BEGIN MATERIAL FOR THIS TASK
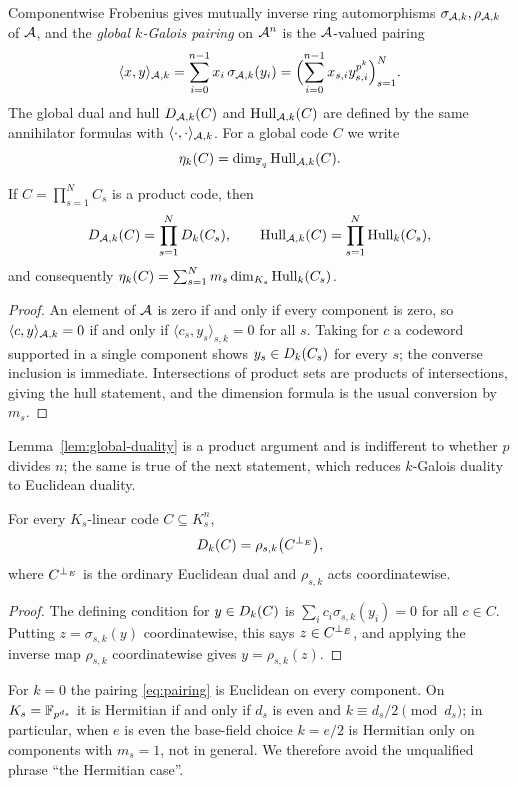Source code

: Componentwise Frobenius gives mutually inverse ring automorphisms
$\sigma_{\A,k},\rho_{\A,k}$ of $\A$, and the \emph{global $k$-Galois pairing} on
$\A^n$ is the $\A$-valued pairing
\[
\langle x,y\rangle_{\A,k}
   =\sum_{i=0}^{n-1}x_i\,\sigma_{\A,k}(y_i)
   =\Bigl(\sum_{i=0}^{n-1}x_{s,i}y_{s,i}^{p^k}\Bigr)_{s=1}^{N}.
\]
The global dual and hull $D_{\A,k}(C)$ and $\Hull_{\A,k}(C)$ are defined by the
same annihilator formulas with $\langle\cdot,\cdot\rangle_{\A,k}$.  For a
global code $C$ we write
\[
\eta_k(C)=\dim_{\F_q}\Hull_{\A,k}(C).
\]

\begin{lemma}\label{lem:global-duality}
If $C=\prod_{s=1}^{N}C_s$ is a product code, then
\[
D_{\A,k}(C)=\prod_{s=1}^{N}\Dk(C_s),
\qquad
\Hull_{\A,k}(C)=\prod_{s=1}^{N}\Hull_k(C_s),
\]
and consequently
$\eta_k(C)=\sum_{s=1}^{N}m_s\dim_{K_s}\Hull_k(C_s)$.
\end{lemma}

\begin{proof}
An element of $\A$ is zero if and only if every component is zero, so
$\langle c,y\rangle_{\A,k}=0$ if and only if
$\langle c_s,y_s\rangle_{s,k}=0$ for all $s$.  Taking for $c$ a codeword
supported in a single component shows $y_s\in\Dk(C_s)$ for every $s$; the
converse inclusion is immediate.  Intersections of product sets are products of
intersections, giving the hull statement, and the dimension formula is the
usual conversion by $m_s$.
\end{proof}

Lemma~\ref{lem:global-duality} is a product argument and is indifferent to
whether $p$ divides $n$; the same is true of the next statement, which reduces
$k$-Galois duality to Euclidean duality.

\begin{proposition}\label{prop:dual-translation}
For every $K_s$-linear code $C\subseteq K_s^n$,
\[
\Dk(C)=\rho_{s,k}\bigl(C^{\perpE}\bigr),
\]
where $C^{\perpE}$ is the ordinary Euclidean dual and $\rho_{s,k}$ acts
coordinatewise.
\end{proposition}

\begin{proof}
The defining condition for $y\in\Dk(C)$ is
$\sum_i c_i\sigma_{s,k}(y_i)=0$ for all $c\in C$.  Putting
$z=\sigma_{s,k}(y)$ coordinatewise, this says $z\in C^{\perpE}$, and applying
the inverse map $\rho_{s,k}$ coordinatewise gives $y=\rho_{s,k}(z)$.
\end{proof}

\begin{remark}\label{rem:euclidean-hermitian}
For $k=0$ the pairing \eqref{eq:pairing} is Euclidean on every component.  On
$K_s=\F_{p^{d_s}}$ it is Hermitian if and only if $d_s$ is even and
$k\equiv d_s/2\pmod{d_s}$; in particular, when $e$ is even the base-field
choice $k=e/2$ is Hermitian only on components with $m_s=1$, not in general.
We therefore avoid the unqualified phrase ``the Hermitian case''.
\end{remark}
END MATERIAL FOR THIS TASK
**WHAT TO DO:** All of the records should be output exactly as they stand, with pictures omitted.

**SOLUTION BELOW:**
Source code

: Componentwise Frobenius gives mutually inverse ring automorphisms
$\sigma_{\A,k},\rho_{\A,k}$ of $\A$, and the \emph{global $k$-Galois pairing} on
$\A^n$ is the $\A$-valued pairing
\[
\langle x,y\rangle_{\A,k}
   =\sum_{i=0}^{n-1}x_i\,\sigma_{\A,k}(y_i)
   =\Bigl(\sum_{i=0}^{n-1}x_{s,i}y_{s,i}^{p^k}\Bigr)_{s=1}^{N}.
\]
The global dual and hull $D_{\A,k}(C)$ and $\Hull_{\A,k}(C)$ are defined by the
same annihilator formulas with $\langle\cdot,\cdot\rangle_{\A,k}$.  For a
global code $C$ we write
\[
\eta_k(C)=\dim_{\F_q}\Hull_{\A,k}(C).
\]

\begin{lemma}\label{lem:global-duality}
If $C=\prod_{s=1}^{N}C_s$ is a product code, then
\[
D_{\A,k}(C)=\prod_{s=1}^{N}\Dk(C_s),
\qquad
\Hull_{\A,k}(C)=\prod_{s=1}^{N}\Hull_k(C_s),
\]
and consequently
$\eta_k(C)=\sum_{s=1}^{N}m_s\dim_{K_s}\Hull_k(C_s)$.
\end{lemma}

\begin{proof}
An element of $\A$ is zero if and only if every component is zero, so
$\langle c,y\rangle_{\A,k}=0$ if and only if
$\langle c_s,y_s\rangle_{s,k}=0$ for all $s$.  Taking for $c$ a codeword
supported in a single component shows $y_s\in\Dk(C_s)$ for every $s$; the
converse inclusion is immediate.  Intersections of product sets are products of
intersections, giving the hull statement, and the dimension formula is the
usual conversion by $m_s$.
\end{proof}

Lemma~\ref{lem:global-duality} is a product argument and is indifferent to
whether $p$ divides $n$; the same is true of the next statement, which reduces
$k$-Galois duality to Euclidean duality.

\begin{proposition}\label{prop:dual-translation}
For every $K_s$-linear code $C\subseteq K_s^n$,
\[
\Dk(C)=\rho_{s,k}\bigl(C^{\perpE}\bigr),
\]
where $C^{\perpE}$ is the ordinary Euclidean dual and $\rho_{s,k}$ acts
coordinatewise.
\end{proposition}

\begin{proof}
The defining condition for $y\in\Dk(C)$ is
$\sum_i c_i\sigma_{s,k}(y_i)=0$ for all $c\in C$.  Putting
$z=\sigma_{s,k}(y)$ coordinatewise, this says $z\in C^{\perpE}$, and applying
the inverse map $\rho_{s,k}$ coordinatewise gives $y=\rho_{s,k}(z)$.
\end{proof}

\begin{remark}\label{rem:euclidean-hermitian}
For $k=0$ the pairing \eqref{eq:pairing} is Euclidean on every component.  On
$K_s=\F_{p^{d_s}}$ it is Hermitian if and only if $d_s$ is even and
$k\equiv d_s/2\pmod{d_s}$; in particular, when $e$ is even the base-field
choice $k=e/2$ is Hermitian only on components with $m_s=1$, not in general.
We therefore avoid the unqualified phrase ``the Hermitian case''.
\end{remark}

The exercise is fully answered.